そのボックス盤に収録されていたのは以下の作品です。(RCA Victor LDS 6159)


  1. メンデルスゾーン:弦楽八重奏曲 変ホ長調 Op.20

  2. フランク:ピアノ五重奏曲 ヘ短調

  3. シューベルト:弦楽五重奏曲 ハ長調 D.956

  4. ブラームス:弦楽六重奏曲ト長調 Op.36

  5. モーツァルト:弦楽五重奏曲第4番 ト短調 K.516



こういうボックス盤が「新譜」として商業的に成り立ったのは、ハイフェッツとピアティゴルスキーの知名度に加えて、オーディオというものが趣味の王道であった時代背景もあったのでしょう。ピアノ曲やヴァイオリン・ソナタのような形式ならばまだしも、この手の室内楽作品は現在ではほんとに売れませんから、隔世の感があります。
おまけに、かなりの期待を持ってリリースされたにもかかわらず、この録音の評判はあまり芳しくなったようなのです。もっと率直に言えば不評だったのです。

その原因は演奏のスタイルにあります。
あの有名な「100万ドルトリオ」の時代から、ピアティゴルスキーは我の強いソリスト連中の調整役に徹していましたから、この室内楽演奏でも音楽的にはハイフェッツが主導権を握っています。

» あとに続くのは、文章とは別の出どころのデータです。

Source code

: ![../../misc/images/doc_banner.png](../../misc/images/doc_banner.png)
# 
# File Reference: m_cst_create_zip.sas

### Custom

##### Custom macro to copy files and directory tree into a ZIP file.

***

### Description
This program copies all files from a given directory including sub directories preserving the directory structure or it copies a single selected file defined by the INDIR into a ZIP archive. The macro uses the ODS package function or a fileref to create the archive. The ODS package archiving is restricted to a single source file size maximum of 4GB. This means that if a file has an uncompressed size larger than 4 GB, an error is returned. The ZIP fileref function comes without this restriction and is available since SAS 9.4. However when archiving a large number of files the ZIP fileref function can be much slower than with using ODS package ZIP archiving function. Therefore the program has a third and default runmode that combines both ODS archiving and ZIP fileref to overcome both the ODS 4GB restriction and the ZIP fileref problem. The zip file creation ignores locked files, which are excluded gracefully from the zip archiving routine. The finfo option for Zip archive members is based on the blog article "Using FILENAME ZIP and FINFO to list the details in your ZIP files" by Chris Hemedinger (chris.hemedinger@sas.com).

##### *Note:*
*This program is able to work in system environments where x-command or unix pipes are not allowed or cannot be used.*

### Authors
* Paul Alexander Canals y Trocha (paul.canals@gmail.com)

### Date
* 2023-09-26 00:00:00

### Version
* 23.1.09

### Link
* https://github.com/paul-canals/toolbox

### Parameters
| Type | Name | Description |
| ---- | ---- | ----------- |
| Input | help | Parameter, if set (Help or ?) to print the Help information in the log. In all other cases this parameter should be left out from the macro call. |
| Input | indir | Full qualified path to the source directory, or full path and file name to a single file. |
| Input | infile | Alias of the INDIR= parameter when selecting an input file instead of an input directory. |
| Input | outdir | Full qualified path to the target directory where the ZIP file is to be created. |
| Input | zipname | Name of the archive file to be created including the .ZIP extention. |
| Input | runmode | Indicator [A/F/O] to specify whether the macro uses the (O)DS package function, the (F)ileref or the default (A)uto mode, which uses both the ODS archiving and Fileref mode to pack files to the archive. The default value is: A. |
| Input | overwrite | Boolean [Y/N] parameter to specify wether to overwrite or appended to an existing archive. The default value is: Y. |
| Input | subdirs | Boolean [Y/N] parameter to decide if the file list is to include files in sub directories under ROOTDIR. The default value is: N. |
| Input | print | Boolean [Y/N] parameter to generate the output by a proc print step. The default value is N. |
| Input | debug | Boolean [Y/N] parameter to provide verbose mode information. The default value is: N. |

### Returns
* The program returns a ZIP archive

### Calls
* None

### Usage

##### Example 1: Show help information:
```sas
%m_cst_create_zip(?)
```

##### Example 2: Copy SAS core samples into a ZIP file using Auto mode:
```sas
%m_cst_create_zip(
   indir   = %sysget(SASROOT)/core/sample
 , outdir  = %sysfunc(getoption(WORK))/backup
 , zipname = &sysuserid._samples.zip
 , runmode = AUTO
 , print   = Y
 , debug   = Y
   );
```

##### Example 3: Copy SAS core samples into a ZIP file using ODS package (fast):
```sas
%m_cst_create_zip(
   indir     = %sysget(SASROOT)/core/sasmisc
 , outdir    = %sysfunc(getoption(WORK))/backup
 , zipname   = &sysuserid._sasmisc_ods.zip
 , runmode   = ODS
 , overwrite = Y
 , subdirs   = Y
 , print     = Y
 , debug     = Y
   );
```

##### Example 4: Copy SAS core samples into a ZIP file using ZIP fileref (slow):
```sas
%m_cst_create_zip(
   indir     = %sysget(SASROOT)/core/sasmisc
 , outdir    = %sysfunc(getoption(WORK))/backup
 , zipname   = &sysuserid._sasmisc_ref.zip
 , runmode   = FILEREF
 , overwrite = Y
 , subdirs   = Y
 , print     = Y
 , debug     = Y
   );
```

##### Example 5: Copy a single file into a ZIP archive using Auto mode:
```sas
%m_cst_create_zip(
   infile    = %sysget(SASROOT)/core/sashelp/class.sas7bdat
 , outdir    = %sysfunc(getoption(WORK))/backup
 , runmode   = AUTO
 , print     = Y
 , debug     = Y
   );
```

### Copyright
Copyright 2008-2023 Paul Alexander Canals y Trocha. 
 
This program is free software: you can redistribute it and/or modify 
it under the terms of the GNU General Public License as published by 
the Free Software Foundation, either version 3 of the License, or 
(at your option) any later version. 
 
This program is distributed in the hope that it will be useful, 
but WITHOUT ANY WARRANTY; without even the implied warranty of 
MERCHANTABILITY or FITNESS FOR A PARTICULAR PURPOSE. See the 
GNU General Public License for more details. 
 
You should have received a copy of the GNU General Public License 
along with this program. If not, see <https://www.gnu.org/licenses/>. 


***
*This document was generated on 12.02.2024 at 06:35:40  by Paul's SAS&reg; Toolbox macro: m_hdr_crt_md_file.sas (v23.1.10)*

では、ここで貫かれているハイフェッツのスタイルとはどのようなものかと聞かれれば、それは一言で言えば、「ハードボイルド」と言うことです。

もうそれは「ザッハリヒカイト」という言葉を使うのははばかれるほどに、主観的な領域にまで踏み込んでいると思えるほどに変形させられた超辛口の語り口で貫かれています。
そのスタイルは、ハイフェッツという人が聞き手のことなどは殆ど斟酌することなく、おそらくは自分の楽しみのためだけに演奏している雰囲気が漂うのです。

ハイフェッツという人は60年間にわたって第一線で活躍し続けた人でした。
そう言う演奏家としての人生を支えたのは、驚くほどまでにストイックに自分を律し、コントロールしてきた「勁さ」でした。
ですから、この一連の演奏には、そう言うハイフェッツというヴァイオリニストが持っていた「勁さ」がそのまま刻み込まれているのす。

ですから、それは多くの聞き手が期待するような心地よさとは真逆のものであり、それ故にその超辛口の音楽は多くの聞き手から敬して遠ざけられてしまったのは仕方のないことでした。
ただし、その超辛口な語り口が半端なく上手いのです。

こういう五重奏とか六重奏というのは、常設の室内楽演奏の団体を母体として、そこに不足のパートをプラスして演奏されるのが普通です。
それをハイフェッツやピアティゴルスキーやプリムローズという「超」がつくほどの大物ソリストを軸に演奏するのですから、それはもう唖然とするほどの切れ味なのです。

そして、その「上手さ」はよく訓練された室内楽の団体から感じ取れる上手さ、所謂「緊密極まるアンサンブル」というようなレベルでの上手さではなくて、躍動するような音楽が艶やかな響きでもって明晰に語られていく生命力として感じ取れる類のものなのです。
こういう演奏は今となっては殆ど聞くことのできなくなった演奏だと言い切らねばならないのが悲しいことです。

そう思えば、こういう贅沢な顔ぶれで継続的に室内楽作品を、それも決してメジャーとも言えないような作品も含めて録音できた60年代というのはいい時代だったと言えます。